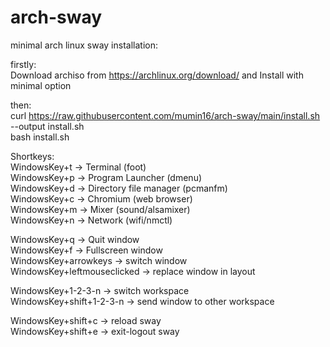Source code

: # arch-sway
minimal arch linux sway installation:

firstly: <br />
Download archiso from https://archlinux.org/download/ and Install with minimal option

then: <br />
curl https://raw.githubusercontent.com/mumin16/arch-sway/main/install.sh --output install.sh<br />
bash install.sh

Shortkeys:<br />
WindowsKey+t -> Terminal (foot)<br />
WindowsKey+p -> Program Launcher (dmenu)<br />
WindowsKey+d -> Directory file manager (pcmanfm)<br />
WindowsKey+c -> Chromium (web browser)<br />
WindowsKey+m -> Mixer (sound/alsamixer)<br />
WindowsKey+n -> Network (wifi/nmctl)<br />

WindowsKey+q -> Quit window<br />
WindowsKey+f -> Fullscreen window<br />
WindowsKey+arrowkeys -> switch window<br />
WindowsKey+leftmouseclicked -> replace window in layout<br />

WindowsKey+1-2-3-n -> switch workspace<br />
WindowsKey+shift+1-2-3-n -> send window to other workspace<br />

WindowsKey+shift+c -> reload sway<br />
WindowsKey+shift+e -> exit-logout sway<br />

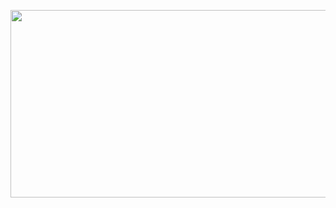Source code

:<a href="https://github.com/devxb/gitanimals">
  
<img
  src="https://render.gitanimals.org/farms/2Jaeheon"
  width="600"
  height="300"
/>
</a>

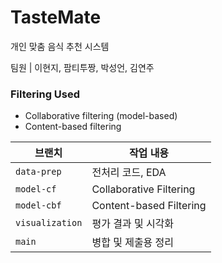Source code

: # TasteMate
개인 맞춤 음식 추천 시스템
  
팀원 | 이현지, 팜티투짱, 박성언, 김연주

### **Filtering Used**  
* Collaborative filtering (model-based)
* Content-based filtering

| 브랜치           | 작업 내용                   |
| --------------- | ----------------------- |
| `data-prep`     | 전처리 코드, EDA             |
| `model-cf`      | Collaborative Filtering |
| `model-cbf`     | Content-based Filtering |
| `visualization` | 평가 결과 및 시각화             |
| `main`          | 병합 및 제출용 정리             |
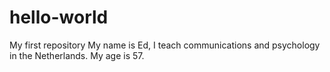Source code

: # hello-world
My first repository
My name is Ed, I teach communications and psychology in the Netherlands. My age is 57. 
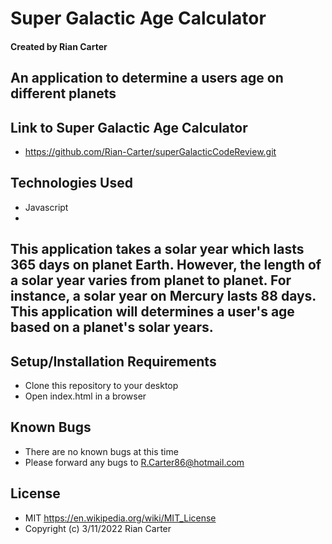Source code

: # Super Galactic Age Calculator

#### Created by Rian Carter

## An application to determine a users age on different planets

## Link to Super Galactic Age Calculator

* https://github.com/Rian-Carter/superGalacticCodeReview.git

## Technologies Used

* Javascript
* 

## This application takes a solar year which lasts 365 days on planet Earth. However, the length of a solar year varies from planet to planet. For instance, a solar year on Mercury lasts 88 days. This application will determines a user's age based on a planet's solar years.

## Setup/Installation Requirements

* Clone this repository to your desktop
* Open index.html in a browser

## Known Bugs

* There are no known bugs at this time
* Please forward any bugs to R.Carter86@hotmail.com

## License

* MIT https://en.wikipedia.org/wiki/MIT_License
* Copyright (c) 3/11/2022 Rian Carter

------------------------------------

▸ Your instructions: One exact copy of the data is required, and it should hold no pictures.

▸ Exercise output:
Source code

: # arch-sway
minimal arch linux sway installation:

firstly: <br />
Download archiso from https://archlinux.org/download/ and Install with minimal option

then: <br />
curl https://raw.githubusercontent.com/mumin16/arch-sway/main/install.sh --output install.sh<br />
bash install.sh

Shortkeys:<br />
WindowsKey+t -> Terminal (foot)<br />
WindowsKey+p -> Program Launcher (dmenu)<br />
WindowsKey+d -> Directory file manager (pcmanfm)<br />
WindowsKey+c -> Chromium (web browser)<br />
WindowsKey+m -> Mixer (sound/alsamixer)<br />
WindowsKey+n -> Network (wifi/nmctl)<br />

WindowsKey+q -> Quit window<br />
WindowsKey+f -> Fullscreen window<br />
WindowsKey+arrowkeys -> switch window<br />
WindowsKey+leftmouseclicked -> replace window in layout<br />

WindowsKey+1-2-3-n -> switch workspace<br />
WindowsKey+shift+1-2-3-n -> send window to other workspace<br />

WindowsKey+shift+c -> reload sway<br />
WindowsKey+shift+e -> exit-logout sway<br />

Source code

:<a href="https://github.com/devxb/gitanimals">
  
<img
  src="https://render.gitanimals.org/farms/2Jaeheon"
  width="600"
  height="300"
/>
</a>

Source code

: # TasteMate
개인 맞춤 음식 추천 시스템
  
팀원 | 이현지, 팜티투짱, 박성언, 김연주

### **Filtering Used**  
* Collaborative filtering (model-based)
* Content-based filtering

| 브랜치           | 작업 내용                   |
| --------------- | ----------------------- |
| `data-prep`     | 전처리 코드, EDA             |
| `model-cf`      | Collaborative Filtering |
| `model-cbf`     | Content-based Filtering |
| `visualization` | 평가 결과 및 시각화             |
| `main`          | 병합 및 제출용 정리             |
Source code

: # hello-world
My first repository
My name is Ed, I teach communications and psychology in the Netherlands. My age is 57. 
Source code

: # Super Galactic Age Calculator

#### Created by Rian Carter

## An application to determine a users age on different planets

## Link to Super Galactic Age Calculator

* https://github.com/Rian-Carter/superGalacticCodeReview.git

## Technologies Used

* Javascript
* 

## This application takes a solar year which lasts 365 days on planet Earth. However, the length of a solar year varies from planet to planet. For instance, a solar year on Mercury lasts 88 days. This application will determines a user's age based on a planet's solar years.

## Setup/Installation Requirements

* Clone this repository to your desktop
* Open index.html in a browser

## Known Bugs

* There are no known bugs at this time
* Please forward any bugs to R.Carter86@hotmail.com

## License

* MIT https://en.wikipedia.org/wiki/MIT_License
* Copyright (c) 3/11/2022 Rian Carter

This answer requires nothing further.